(ABOUT THIS TASK): In the entries that follow, how many lines hold "lstlisting"? Nothing but the number is expected.
::: PROVIDED DATA :::
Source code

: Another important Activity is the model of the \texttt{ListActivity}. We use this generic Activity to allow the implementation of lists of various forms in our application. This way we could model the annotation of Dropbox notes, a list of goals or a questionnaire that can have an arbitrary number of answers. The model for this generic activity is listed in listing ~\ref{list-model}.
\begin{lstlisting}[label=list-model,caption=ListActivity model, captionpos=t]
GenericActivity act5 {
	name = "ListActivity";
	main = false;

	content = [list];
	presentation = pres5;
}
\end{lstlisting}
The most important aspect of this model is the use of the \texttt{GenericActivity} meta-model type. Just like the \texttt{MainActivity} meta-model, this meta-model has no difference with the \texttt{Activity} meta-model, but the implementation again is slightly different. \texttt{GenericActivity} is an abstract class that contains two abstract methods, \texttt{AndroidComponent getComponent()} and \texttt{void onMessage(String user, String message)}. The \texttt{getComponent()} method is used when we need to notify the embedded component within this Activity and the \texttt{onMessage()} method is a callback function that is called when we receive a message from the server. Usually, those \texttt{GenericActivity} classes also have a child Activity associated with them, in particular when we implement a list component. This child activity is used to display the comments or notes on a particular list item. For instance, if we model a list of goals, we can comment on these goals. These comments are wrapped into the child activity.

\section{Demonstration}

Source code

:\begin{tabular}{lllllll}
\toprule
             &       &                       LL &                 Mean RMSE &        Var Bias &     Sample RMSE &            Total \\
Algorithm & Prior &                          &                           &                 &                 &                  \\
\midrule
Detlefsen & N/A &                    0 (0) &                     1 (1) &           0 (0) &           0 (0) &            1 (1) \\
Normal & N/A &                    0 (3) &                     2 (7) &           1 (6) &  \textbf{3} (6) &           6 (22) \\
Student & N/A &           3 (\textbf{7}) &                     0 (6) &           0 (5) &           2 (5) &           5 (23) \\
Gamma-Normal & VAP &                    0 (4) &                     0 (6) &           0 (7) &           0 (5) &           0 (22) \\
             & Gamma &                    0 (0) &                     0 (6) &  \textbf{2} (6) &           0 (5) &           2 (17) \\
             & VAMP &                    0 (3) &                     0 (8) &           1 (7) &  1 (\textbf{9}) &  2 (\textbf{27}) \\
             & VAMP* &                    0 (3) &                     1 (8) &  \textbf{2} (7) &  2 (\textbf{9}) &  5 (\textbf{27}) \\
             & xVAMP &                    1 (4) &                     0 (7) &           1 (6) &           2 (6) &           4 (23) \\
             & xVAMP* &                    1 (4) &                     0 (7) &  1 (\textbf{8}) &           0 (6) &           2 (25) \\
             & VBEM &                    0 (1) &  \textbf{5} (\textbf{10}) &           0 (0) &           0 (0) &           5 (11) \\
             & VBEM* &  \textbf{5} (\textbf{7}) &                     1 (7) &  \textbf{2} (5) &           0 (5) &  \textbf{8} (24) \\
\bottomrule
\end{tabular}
:::
(TASK RESPONSE): 2